WORK ITEM
Set down exactly, from the records below, the line with "- [ ] Add top-level" through the line with "Title: Patch Holes", and nothing else.

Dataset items

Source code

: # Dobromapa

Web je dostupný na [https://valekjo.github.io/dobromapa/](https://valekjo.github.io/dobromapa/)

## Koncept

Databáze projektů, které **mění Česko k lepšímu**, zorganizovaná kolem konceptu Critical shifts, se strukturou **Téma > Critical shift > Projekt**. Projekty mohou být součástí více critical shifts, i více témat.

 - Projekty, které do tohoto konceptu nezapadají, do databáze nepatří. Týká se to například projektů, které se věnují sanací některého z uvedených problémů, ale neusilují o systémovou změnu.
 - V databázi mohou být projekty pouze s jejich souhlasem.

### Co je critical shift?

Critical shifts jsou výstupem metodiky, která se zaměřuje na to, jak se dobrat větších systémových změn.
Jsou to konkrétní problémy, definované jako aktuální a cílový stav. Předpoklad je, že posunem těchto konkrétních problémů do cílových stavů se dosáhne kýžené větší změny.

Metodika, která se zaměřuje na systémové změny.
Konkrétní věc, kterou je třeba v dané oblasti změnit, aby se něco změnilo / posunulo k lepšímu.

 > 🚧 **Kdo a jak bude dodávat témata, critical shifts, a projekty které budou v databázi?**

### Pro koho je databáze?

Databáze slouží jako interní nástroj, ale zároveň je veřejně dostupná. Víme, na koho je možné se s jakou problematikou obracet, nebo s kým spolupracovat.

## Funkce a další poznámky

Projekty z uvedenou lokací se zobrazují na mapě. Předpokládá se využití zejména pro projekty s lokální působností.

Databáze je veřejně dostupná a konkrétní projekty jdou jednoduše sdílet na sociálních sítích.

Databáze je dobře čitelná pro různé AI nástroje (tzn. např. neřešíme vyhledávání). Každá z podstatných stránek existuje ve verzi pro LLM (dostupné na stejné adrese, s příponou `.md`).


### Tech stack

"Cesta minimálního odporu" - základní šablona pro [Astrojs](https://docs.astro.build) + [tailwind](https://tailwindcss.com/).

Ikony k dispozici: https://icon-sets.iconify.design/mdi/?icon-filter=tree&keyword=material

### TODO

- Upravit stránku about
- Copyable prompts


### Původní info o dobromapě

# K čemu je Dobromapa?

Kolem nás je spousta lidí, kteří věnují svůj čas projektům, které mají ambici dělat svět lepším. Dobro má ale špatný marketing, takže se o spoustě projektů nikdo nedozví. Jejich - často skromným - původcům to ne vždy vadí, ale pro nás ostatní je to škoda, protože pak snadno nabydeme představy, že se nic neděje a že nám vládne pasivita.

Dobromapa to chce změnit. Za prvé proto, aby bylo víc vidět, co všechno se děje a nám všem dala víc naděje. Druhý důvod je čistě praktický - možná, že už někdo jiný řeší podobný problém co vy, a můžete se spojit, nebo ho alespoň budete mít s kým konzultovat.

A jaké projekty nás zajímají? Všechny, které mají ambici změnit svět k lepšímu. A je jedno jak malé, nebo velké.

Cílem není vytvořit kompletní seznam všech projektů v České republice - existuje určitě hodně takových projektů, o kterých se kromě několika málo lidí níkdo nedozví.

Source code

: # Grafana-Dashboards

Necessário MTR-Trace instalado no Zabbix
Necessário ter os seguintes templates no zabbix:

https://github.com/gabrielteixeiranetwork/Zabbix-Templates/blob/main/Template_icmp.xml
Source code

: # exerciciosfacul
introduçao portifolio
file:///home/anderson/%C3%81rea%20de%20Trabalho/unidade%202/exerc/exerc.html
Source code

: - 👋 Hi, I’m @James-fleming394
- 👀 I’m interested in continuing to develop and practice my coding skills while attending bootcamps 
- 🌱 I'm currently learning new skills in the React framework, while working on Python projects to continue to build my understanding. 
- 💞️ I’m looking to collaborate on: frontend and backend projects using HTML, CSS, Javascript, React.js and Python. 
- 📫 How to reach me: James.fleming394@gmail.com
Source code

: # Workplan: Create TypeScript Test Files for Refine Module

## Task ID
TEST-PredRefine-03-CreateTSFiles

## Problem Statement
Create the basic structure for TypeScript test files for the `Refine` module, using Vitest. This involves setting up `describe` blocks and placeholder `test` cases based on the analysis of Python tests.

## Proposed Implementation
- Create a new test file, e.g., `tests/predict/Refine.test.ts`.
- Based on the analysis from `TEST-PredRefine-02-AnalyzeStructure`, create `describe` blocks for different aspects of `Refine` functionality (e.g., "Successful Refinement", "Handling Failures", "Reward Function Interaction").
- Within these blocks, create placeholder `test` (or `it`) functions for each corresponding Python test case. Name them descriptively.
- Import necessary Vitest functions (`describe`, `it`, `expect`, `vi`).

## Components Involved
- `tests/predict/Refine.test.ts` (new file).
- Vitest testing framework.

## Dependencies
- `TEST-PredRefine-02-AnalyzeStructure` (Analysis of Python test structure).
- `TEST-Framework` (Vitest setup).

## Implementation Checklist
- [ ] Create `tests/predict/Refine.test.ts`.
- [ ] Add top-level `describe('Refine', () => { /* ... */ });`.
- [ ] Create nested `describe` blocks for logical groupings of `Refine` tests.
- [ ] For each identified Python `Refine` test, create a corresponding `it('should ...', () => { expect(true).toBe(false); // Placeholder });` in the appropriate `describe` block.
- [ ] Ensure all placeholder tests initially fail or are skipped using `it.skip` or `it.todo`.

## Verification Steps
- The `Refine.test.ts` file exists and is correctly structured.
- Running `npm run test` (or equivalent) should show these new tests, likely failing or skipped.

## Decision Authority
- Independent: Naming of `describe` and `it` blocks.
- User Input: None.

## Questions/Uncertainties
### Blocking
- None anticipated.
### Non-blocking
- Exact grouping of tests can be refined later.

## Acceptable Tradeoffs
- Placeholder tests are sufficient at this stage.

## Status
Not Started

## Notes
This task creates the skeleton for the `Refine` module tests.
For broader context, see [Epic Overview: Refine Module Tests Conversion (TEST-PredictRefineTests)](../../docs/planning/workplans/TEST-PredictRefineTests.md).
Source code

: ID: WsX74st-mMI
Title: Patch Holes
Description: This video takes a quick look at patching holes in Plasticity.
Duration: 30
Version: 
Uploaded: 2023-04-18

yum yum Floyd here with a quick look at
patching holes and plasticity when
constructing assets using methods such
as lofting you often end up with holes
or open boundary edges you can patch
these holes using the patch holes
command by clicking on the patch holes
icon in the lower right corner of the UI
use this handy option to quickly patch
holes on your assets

TASK OUTPUT
- [ ] Add top-level `describe('Refine', () => { /* ... */ });`.
- [ ] Create nested `describe` blocks for logical groupings of `Refine` tests.
- [ ] For each identified Python `Refine` test, create a corresponding `it('should ...', () => { expect(true).toBe(false); // Placeholder });` in the appropriate `describe` block.
- [ ] Ensure all placeholder tests initially fail or are skipped using `it.skip` or `it.todo`.

## Verification Steps
- The `Refine.test.ts` file exists and is correctly structured.
- Running `npm run test` (or equivalent) should show these new tests, likely failing or skipped.

## Decision Authority
- Independent: Naming of `describe` and `it` blocks.
- User Input: None.

## Questions/Uncertainties
### Blocking
- None anticipated.
### Non-blocking
- Exact grouping of tests can be refined later.

## Acceptable Tradeoffs
- Placeholder tests are sufficient at this stage.

## Status
Not Started

## Notes
This task creates the skeleton for the `Refine` module tests.
For broader context, see [Epic Overview: Refine Module Tests Conversion (TEST-PredictRefineTests)](../../docs/planning/workplans/TEST-PredictRefineTests.md).
Source code

: ID: WsX74st-mMI
Title: Patch Holes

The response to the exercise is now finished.